Exercise objective:
In the data that follows, count every line holding the string "Telegraph" and give the count alone.

----------------------------------------

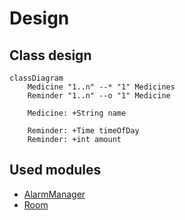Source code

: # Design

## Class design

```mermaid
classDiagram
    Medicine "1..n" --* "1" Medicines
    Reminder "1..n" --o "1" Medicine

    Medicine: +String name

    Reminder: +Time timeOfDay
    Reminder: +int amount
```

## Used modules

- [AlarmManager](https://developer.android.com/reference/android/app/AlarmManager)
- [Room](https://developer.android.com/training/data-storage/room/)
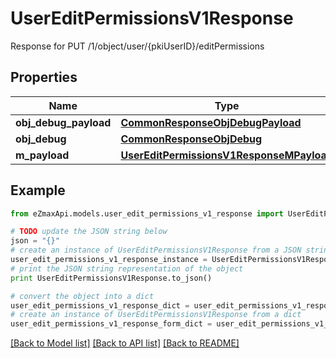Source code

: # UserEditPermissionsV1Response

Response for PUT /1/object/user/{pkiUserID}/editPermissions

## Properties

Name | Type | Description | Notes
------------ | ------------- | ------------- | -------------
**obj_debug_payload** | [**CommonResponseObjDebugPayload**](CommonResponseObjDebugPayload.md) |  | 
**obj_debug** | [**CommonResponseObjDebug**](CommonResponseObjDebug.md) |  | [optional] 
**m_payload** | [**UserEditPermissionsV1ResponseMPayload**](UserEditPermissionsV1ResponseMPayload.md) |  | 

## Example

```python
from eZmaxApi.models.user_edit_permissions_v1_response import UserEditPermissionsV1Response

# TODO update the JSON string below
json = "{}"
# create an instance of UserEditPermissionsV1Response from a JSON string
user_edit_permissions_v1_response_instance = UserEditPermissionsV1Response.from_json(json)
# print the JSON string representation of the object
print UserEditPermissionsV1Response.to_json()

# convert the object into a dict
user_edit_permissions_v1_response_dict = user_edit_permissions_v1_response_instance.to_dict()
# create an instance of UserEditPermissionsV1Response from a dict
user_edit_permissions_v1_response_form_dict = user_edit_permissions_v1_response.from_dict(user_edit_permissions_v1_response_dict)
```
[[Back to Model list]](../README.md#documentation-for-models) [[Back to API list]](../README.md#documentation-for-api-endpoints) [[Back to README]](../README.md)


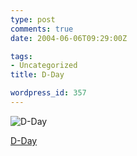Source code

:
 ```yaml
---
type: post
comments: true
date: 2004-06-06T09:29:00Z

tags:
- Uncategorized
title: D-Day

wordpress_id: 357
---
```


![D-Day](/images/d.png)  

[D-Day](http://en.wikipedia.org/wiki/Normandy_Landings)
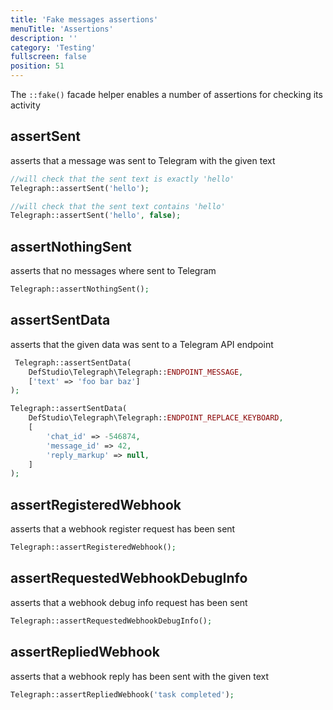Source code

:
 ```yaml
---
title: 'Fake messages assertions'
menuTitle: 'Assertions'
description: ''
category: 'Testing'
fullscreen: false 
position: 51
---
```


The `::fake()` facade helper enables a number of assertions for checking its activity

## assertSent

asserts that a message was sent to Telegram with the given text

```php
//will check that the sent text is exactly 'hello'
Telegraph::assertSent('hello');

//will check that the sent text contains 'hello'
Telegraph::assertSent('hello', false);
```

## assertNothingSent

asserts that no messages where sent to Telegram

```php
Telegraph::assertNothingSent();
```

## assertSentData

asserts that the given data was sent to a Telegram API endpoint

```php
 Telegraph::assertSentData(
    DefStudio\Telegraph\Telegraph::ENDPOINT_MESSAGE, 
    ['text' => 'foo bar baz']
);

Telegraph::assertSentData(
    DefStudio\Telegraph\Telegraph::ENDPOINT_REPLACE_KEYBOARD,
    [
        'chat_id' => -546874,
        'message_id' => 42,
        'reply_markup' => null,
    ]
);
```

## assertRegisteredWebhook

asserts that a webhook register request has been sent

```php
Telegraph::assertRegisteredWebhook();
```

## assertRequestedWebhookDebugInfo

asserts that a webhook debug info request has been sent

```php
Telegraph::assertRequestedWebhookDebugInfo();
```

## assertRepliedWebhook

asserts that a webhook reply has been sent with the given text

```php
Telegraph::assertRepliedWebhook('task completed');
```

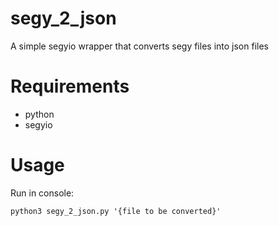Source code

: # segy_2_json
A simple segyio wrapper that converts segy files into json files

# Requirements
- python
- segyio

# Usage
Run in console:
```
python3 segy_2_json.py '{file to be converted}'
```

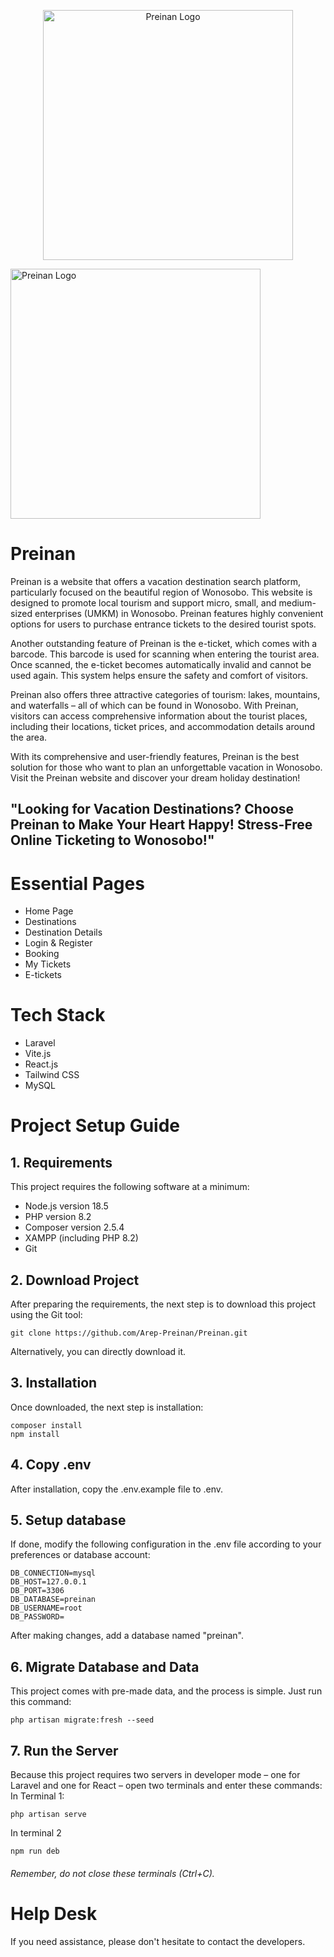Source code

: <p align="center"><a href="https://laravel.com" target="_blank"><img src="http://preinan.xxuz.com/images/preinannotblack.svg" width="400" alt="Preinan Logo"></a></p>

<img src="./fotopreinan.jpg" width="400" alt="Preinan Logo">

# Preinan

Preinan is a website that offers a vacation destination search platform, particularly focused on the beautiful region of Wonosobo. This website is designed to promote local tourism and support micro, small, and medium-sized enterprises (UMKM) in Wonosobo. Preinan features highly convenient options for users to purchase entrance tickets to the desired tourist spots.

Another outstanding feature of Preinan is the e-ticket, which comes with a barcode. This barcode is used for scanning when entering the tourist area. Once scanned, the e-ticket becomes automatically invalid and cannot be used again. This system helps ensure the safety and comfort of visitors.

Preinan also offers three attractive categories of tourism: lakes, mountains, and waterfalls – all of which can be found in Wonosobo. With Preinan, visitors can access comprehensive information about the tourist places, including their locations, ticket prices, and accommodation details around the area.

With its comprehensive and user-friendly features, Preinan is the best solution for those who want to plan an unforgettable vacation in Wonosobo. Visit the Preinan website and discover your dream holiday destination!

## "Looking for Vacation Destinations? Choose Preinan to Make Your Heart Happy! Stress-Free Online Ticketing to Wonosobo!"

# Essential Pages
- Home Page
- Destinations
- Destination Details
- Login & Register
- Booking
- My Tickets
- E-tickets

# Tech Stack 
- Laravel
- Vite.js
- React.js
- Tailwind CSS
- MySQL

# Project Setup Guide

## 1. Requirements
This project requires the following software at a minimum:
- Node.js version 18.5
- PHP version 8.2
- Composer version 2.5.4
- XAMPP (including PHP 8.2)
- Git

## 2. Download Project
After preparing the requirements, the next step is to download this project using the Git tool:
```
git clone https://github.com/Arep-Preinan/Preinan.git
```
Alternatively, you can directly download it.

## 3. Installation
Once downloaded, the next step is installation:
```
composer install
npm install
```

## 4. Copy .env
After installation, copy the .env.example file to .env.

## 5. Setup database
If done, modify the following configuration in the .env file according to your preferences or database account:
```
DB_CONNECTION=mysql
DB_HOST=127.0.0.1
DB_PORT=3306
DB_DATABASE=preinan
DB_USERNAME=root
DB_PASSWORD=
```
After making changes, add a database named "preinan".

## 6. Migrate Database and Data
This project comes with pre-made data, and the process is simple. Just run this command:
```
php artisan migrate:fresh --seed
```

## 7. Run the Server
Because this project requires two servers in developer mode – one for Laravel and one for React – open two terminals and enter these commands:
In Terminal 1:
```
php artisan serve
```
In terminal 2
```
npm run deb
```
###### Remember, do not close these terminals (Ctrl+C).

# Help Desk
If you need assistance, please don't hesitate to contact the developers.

----------------------------------------

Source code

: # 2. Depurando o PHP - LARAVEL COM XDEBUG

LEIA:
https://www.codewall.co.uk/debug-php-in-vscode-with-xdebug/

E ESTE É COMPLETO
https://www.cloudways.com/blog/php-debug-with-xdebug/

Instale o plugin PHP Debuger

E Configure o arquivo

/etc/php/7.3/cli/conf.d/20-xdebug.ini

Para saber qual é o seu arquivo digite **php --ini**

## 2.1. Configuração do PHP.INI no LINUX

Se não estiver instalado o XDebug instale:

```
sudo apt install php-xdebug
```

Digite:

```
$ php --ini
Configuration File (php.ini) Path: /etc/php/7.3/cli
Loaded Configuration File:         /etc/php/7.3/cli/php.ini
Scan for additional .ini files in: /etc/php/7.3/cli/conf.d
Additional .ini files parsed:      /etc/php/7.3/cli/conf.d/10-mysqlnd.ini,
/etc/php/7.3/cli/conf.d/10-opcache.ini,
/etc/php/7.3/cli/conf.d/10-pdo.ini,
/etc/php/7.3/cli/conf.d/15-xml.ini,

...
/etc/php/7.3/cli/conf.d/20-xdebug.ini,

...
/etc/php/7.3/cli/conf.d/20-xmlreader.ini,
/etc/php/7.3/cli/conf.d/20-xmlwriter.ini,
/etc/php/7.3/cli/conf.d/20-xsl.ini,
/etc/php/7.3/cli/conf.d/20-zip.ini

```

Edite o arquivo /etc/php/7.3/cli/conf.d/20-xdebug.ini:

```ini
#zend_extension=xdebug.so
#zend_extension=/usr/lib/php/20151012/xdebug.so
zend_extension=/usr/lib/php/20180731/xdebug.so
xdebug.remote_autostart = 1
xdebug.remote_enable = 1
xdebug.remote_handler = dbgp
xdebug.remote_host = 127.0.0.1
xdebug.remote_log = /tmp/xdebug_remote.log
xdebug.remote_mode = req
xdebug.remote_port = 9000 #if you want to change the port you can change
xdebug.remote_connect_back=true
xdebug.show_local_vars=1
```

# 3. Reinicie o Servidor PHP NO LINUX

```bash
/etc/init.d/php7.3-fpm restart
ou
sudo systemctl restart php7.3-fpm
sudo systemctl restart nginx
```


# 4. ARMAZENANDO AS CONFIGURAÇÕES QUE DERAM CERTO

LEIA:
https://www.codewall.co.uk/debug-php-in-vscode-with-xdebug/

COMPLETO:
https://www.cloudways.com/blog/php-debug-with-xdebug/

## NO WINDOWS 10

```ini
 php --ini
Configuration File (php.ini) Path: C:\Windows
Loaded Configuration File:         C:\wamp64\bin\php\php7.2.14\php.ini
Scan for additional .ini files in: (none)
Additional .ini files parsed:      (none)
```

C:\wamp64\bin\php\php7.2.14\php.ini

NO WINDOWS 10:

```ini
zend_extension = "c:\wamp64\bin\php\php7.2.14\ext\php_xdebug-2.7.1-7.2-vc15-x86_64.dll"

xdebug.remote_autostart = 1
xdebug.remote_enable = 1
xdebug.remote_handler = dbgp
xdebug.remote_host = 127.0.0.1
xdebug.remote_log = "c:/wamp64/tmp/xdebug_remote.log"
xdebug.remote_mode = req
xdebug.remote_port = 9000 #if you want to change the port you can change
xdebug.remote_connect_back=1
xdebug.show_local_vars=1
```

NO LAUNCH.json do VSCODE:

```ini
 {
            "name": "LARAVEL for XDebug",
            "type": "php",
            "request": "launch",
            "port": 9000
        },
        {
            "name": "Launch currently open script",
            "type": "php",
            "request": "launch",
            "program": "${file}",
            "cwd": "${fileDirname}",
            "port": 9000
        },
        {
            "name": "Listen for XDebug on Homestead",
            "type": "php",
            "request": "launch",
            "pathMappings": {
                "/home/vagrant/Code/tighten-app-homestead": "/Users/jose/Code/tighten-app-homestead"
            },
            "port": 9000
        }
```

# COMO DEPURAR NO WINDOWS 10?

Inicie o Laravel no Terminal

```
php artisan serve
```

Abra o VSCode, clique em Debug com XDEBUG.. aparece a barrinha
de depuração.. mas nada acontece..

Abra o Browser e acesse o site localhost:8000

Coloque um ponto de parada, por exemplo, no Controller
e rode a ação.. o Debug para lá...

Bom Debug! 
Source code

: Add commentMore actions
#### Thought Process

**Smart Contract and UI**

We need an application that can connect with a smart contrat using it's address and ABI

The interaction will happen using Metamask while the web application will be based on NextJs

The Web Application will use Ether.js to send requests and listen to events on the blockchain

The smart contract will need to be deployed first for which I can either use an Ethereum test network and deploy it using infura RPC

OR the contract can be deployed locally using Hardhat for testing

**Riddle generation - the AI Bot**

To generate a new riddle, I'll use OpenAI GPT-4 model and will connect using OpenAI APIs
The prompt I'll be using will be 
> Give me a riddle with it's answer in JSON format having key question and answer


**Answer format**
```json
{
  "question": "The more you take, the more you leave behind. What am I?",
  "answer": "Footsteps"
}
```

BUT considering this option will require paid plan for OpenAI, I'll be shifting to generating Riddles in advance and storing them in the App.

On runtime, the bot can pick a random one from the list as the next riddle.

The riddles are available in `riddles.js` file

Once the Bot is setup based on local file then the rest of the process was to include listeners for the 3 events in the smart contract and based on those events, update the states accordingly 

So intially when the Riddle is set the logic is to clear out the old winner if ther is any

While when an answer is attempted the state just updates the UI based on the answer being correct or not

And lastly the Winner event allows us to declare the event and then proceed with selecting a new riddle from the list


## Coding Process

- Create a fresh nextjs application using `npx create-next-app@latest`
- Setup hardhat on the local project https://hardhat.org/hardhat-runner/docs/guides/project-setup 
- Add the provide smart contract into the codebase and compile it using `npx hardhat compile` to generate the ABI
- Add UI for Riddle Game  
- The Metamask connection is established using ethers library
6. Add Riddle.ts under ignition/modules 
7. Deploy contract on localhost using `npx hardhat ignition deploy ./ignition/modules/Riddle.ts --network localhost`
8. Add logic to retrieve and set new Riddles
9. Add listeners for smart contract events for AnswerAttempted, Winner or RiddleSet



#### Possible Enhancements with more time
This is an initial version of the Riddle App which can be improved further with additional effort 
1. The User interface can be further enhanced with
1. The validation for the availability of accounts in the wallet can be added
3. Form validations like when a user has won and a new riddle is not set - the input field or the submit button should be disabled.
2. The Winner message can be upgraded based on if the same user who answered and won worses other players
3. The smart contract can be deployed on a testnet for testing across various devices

----------------------------------------

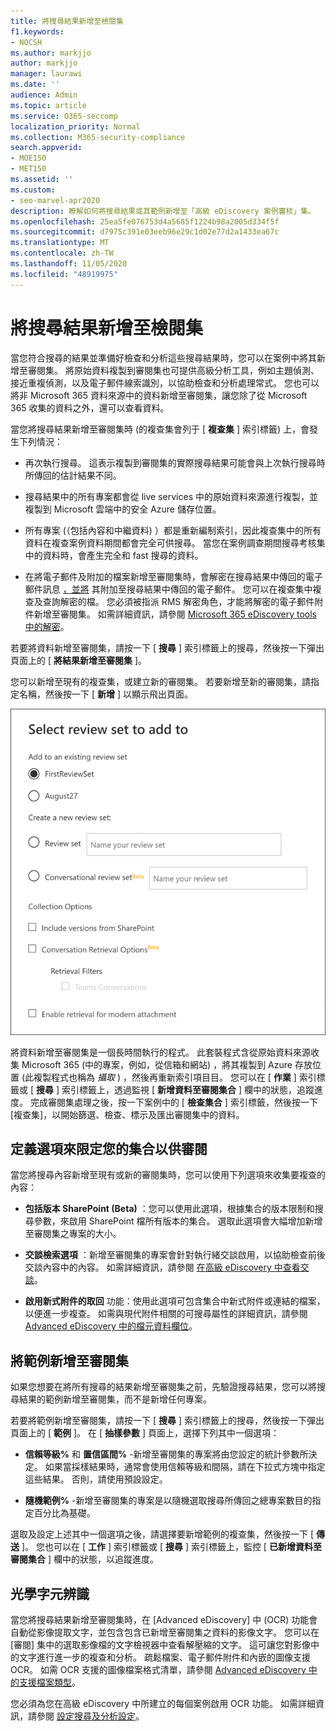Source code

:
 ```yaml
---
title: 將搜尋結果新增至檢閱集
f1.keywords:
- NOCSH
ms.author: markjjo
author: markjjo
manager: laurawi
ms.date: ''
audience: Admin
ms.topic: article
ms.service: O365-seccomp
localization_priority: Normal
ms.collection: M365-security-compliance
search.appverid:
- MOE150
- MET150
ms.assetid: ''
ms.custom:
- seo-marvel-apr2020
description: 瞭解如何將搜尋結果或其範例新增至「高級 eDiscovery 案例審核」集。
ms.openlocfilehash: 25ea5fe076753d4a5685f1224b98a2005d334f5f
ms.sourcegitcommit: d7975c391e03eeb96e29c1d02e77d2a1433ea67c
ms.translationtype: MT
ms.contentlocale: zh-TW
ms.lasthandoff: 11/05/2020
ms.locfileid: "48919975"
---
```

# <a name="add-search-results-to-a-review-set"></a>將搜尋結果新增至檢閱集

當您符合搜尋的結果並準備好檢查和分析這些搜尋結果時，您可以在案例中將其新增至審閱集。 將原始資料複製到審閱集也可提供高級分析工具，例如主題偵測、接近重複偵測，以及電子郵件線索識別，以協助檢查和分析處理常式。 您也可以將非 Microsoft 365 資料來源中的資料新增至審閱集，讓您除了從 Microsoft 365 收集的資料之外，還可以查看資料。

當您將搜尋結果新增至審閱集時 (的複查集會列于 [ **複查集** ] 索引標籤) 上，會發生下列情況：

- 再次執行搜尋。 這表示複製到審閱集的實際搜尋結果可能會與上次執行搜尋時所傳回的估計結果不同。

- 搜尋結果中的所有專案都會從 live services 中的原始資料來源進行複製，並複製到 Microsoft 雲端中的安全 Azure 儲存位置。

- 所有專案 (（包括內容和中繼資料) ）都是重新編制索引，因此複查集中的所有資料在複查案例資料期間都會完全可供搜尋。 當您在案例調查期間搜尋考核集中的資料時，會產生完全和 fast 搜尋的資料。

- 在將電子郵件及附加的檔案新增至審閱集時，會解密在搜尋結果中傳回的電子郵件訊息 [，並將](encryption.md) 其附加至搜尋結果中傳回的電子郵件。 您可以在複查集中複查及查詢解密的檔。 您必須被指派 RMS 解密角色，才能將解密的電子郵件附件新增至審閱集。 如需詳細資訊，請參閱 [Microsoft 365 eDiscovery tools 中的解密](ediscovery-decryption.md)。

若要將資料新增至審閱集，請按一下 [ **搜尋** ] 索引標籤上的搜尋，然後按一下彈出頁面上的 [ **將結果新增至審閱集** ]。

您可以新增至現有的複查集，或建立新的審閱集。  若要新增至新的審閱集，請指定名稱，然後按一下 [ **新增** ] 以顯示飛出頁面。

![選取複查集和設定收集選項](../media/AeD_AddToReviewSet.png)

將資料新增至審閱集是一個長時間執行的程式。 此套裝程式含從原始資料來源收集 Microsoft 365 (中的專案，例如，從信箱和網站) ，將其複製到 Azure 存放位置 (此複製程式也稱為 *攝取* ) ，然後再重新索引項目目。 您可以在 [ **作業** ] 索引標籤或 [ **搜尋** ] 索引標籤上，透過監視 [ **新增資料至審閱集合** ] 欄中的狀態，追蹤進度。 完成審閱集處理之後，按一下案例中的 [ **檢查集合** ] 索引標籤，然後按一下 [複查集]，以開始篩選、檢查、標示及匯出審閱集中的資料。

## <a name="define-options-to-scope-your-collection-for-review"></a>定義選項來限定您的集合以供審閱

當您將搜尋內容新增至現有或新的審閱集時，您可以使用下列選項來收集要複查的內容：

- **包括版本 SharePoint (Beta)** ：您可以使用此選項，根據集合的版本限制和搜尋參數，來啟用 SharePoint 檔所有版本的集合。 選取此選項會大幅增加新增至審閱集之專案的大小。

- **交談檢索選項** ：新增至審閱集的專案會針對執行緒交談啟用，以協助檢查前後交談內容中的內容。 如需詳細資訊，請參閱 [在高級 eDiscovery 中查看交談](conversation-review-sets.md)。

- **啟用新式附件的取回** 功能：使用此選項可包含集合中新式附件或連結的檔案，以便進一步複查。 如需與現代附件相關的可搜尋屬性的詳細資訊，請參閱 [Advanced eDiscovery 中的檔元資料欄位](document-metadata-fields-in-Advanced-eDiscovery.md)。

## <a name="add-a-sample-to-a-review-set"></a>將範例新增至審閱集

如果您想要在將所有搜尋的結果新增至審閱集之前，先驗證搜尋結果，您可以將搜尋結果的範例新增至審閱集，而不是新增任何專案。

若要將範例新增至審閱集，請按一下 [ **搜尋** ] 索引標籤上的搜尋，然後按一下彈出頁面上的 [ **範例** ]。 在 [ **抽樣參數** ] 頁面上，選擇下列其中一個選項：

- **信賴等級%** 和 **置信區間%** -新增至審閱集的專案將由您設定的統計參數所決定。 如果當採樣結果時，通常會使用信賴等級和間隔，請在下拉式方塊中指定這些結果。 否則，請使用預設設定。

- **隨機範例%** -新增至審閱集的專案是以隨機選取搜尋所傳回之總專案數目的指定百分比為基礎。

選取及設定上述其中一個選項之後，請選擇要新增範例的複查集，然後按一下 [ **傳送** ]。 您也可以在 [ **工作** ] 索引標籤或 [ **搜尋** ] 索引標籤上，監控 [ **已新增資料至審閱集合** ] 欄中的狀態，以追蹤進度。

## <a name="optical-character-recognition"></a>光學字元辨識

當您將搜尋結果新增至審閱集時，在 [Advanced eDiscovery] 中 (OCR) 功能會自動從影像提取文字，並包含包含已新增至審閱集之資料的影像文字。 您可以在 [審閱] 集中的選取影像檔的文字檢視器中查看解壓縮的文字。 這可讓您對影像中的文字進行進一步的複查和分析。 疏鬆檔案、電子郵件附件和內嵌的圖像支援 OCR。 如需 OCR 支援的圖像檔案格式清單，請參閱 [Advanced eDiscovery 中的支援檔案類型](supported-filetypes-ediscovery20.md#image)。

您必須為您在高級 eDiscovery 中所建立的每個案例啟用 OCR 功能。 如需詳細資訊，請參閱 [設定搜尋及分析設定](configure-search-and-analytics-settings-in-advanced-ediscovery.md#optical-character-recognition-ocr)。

----------------------------------------

Exercise result:
10